(Dataset excerpts)
*****
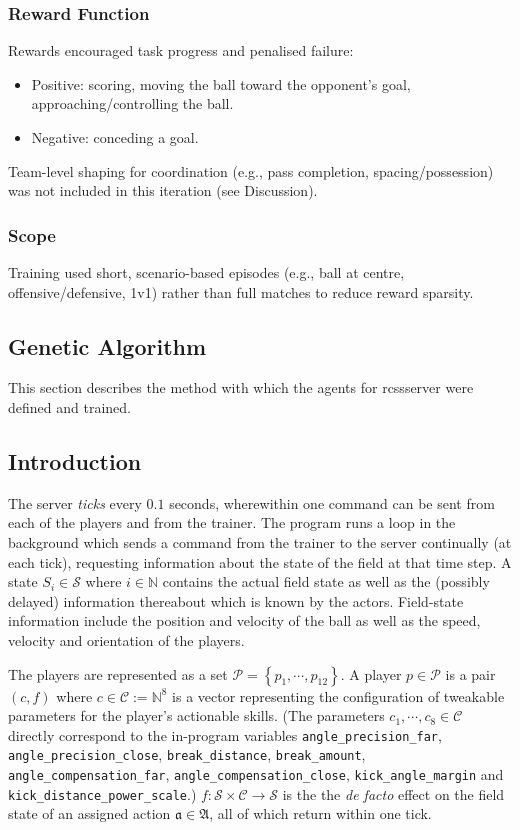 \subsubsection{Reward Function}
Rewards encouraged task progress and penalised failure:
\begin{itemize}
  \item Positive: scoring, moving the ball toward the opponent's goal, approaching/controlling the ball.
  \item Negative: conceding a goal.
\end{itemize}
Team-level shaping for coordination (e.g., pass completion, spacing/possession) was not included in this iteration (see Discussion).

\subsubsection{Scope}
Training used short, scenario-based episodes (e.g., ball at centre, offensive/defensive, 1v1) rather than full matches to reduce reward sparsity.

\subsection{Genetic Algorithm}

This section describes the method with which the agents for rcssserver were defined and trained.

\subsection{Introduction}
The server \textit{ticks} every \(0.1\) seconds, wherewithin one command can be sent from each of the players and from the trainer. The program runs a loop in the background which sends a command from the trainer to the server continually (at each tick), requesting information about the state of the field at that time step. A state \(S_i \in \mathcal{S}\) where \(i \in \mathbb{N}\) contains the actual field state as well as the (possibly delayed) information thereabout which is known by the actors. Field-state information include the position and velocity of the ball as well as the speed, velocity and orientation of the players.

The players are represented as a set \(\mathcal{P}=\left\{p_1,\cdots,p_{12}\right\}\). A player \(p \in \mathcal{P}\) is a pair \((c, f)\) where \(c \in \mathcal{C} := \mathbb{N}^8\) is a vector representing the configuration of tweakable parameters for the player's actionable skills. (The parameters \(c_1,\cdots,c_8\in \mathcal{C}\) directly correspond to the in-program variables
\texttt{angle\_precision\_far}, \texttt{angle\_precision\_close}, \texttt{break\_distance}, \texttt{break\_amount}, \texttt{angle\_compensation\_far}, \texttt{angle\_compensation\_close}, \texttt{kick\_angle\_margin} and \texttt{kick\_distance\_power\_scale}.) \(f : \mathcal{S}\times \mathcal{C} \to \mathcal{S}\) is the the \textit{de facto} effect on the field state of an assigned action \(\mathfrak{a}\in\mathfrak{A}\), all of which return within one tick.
*****
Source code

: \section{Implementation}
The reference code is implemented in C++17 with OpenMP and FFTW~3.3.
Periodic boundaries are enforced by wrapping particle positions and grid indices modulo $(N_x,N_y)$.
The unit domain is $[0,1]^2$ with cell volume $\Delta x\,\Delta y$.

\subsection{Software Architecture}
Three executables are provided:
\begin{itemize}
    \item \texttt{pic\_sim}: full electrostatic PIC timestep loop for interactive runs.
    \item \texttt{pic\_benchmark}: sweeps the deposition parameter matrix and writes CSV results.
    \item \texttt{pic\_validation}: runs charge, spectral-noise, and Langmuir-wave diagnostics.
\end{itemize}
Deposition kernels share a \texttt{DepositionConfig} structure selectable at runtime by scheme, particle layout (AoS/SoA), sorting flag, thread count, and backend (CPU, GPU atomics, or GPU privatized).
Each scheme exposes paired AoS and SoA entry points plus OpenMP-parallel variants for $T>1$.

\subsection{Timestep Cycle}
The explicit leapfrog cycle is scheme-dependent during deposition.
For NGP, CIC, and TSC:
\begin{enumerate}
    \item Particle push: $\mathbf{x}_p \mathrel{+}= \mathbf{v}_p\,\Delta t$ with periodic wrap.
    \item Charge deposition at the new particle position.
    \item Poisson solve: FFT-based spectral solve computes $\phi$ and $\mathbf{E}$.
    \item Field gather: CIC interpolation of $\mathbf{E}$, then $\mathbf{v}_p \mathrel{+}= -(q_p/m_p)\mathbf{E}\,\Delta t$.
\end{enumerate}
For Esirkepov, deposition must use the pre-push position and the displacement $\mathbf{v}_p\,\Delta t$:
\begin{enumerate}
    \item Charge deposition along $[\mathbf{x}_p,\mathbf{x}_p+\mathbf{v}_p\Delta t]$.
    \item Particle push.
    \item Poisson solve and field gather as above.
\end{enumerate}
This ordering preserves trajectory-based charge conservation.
*****
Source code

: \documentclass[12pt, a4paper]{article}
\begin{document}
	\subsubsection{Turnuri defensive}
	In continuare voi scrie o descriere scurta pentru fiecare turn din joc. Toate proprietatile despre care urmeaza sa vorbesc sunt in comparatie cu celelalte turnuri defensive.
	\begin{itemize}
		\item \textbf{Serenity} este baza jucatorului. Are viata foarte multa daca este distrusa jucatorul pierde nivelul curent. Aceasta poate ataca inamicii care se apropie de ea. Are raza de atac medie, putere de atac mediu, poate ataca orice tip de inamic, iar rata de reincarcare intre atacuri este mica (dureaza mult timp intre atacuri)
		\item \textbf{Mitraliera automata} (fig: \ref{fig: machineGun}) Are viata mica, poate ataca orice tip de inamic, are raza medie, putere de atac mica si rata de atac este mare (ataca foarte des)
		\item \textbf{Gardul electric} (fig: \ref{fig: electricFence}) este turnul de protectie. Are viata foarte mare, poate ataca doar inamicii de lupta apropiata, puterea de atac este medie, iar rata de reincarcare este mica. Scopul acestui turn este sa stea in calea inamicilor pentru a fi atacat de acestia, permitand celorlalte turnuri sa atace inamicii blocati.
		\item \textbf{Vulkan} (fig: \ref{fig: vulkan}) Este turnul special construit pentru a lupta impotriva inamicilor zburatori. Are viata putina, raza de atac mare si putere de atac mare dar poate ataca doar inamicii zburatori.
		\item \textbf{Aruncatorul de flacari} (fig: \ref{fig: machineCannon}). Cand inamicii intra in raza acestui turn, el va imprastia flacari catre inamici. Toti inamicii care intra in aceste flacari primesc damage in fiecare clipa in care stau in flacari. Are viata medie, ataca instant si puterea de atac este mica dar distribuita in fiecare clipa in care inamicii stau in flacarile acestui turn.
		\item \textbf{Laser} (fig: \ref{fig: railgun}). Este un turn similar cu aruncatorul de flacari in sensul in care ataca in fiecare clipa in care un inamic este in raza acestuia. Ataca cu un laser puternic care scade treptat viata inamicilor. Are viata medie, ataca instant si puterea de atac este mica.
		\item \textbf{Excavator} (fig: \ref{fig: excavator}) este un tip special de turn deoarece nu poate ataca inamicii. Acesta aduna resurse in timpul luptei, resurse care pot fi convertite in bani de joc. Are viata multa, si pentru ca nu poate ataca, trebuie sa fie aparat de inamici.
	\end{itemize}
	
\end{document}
*****
All that belongs in the answer is the run of lines above from the line containing "In continuare voi" through the line containing "atace inamicii blocati.", exactly as written.

	In continuare voi scrie o descriere scurta pentru fiecare turn din joc. Toate proprietatile despre care urmeaza sa vorbesc sunt in comparatie cu celelalte turnuri defensive.
	\begin{itemize}
		\item \textbf{Serenity} este baza jucatorului. Are viata foarte multa daca este distrusa jucatorul pierde nivelul curent. Aceasta poate ataca inamicii care se apropie de ea. Are raza de atac medie, putere de atac mediu, poate ataca orice tip de inamic, iar rata de reincarcare intre atacuri este mica (dureaza mult timp intre atacuri)
		\item \textbf{Mitraliera automata} (fig: \ref{fig: machineGun}) Are viata mica, poate ataca orice tip de inamic, are raza medie, putere de atac mica si rata de atac este mare (ataca foarte des)
		\item \textbf{Gardul electric} (fig: \ref{fig: electricFence}) este turnul de protectie. Are viata foarte mare, poate ataca doar inamicii de lupta apropiata, puterea de atac este medie, iar rata de reincarcare este mica. Scopul acestui turn este sa stea in calea inamicilor pentru a fi atacat de acestia, permitand celorlalte turnuri sa atace inamicii blocati.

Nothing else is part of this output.